<<<<

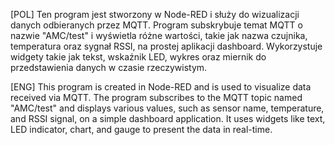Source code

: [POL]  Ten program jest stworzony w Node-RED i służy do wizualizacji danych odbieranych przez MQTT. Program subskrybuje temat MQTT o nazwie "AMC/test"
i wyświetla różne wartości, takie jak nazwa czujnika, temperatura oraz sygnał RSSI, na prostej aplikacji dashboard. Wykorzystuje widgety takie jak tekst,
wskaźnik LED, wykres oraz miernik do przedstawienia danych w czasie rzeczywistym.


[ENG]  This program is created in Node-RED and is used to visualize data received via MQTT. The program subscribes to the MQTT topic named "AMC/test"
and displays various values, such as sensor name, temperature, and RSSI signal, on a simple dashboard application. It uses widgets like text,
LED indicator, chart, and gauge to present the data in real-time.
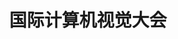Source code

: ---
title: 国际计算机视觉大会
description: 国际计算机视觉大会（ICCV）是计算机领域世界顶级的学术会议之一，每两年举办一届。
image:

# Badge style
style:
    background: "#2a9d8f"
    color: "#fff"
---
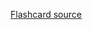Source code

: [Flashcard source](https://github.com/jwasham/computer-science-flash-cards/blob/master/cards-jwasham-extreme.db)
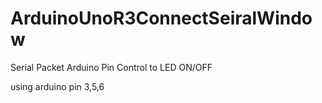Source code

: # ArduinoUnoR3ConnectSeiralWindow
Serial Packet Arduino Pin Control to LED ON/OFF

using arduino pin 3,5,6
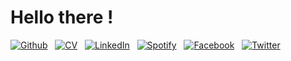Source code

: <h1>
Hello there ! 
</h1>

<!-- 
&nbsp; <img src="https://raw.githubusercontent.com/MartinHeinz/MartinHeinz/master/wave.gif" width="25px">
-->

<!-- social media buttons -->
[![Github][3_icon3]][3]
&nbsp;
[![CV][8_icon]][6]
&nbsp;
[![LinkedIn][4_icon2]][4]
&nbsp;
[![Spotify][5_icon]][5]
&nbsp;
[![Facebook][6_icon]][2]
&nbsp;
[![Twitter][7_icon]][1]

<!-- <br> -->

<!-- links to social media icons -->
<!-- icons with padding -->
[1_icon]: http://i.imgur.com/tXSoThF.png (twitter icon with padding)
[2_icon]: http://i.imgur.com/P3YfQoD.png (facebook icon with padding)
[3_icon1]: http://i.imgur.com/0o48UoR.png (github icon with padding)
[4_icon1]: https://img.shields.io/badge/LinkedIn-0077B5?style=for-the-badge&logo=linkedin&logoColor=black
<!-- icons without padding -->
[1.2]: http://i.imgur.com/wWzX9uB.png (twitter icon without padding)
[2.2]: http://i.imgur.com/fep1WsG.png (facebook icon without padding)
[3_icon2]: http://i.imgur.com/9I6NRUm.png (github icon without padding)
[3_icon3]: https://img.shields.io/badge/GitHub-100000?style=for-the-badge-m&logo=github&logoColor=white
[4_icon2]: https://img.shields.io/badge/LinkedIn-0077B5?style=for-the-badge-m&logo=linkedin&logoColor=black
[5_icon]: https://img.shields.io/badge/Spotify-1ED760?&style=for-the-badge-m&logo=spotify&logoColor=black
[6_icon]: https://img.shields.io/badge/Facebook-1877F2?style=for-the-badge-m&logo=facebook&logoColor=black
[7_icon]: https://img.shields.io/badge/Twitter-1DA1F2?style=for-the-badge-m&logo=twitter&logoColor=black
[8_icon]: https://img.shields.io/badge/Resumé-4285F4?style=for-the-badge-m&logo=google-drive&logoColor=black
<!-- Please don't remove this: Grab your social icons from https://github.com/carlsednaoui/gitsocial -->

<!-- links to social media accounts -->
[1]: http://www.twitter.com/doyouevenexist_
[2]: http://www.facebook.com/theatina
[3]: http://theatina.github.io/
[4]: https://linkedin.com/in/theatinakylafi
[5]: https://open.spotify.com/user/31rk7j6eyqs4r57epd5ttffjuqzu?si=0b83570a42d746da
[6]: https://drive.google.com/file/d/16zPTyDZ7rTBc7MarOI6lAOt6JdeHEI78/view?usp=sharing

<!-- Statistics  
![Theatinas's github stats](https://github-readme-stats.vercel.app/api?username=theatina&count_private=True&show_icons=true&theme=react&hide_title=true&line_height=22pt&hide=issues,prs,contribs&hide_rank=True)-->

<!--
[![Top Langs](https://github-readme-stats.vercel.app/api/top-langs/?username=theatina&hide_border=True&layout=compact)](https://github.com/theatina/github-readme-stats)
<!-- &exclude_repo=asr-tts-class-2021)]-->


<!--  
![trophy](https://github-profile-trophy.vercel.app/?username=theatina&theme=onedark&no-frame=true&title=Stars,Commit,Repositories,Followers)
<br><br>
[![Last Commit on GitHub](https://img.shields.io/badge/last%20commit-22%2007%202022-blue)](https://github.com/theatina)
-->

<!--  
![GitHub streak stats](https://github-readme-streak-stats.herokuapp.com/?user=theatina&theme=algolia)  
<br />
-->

>>>>

Please return all lines from the records that hold the word "vercel".

*THE COMPLETED TASK*:
![Theatinas's github stats](https://github-readme-stats.vercel.app/api?username=theatina&count_private=True&show_icons=true&theme=react&hide_title=true&line_height=22pt&hide=issues,prs,contribs&hide_rank=True)-->
[![Top Langs](https://github-readme-stats.vercel.app/api/top-langs/?username=theatina&hide_border=True&layout=compact)](https://github.com/theatina/github-readme-stats)
![trophy](https://github-profile-trophy.vercel.app/?username=theatina&theme=onedark&no-frame=true&title=Stars,Commit,Repositories,Followers)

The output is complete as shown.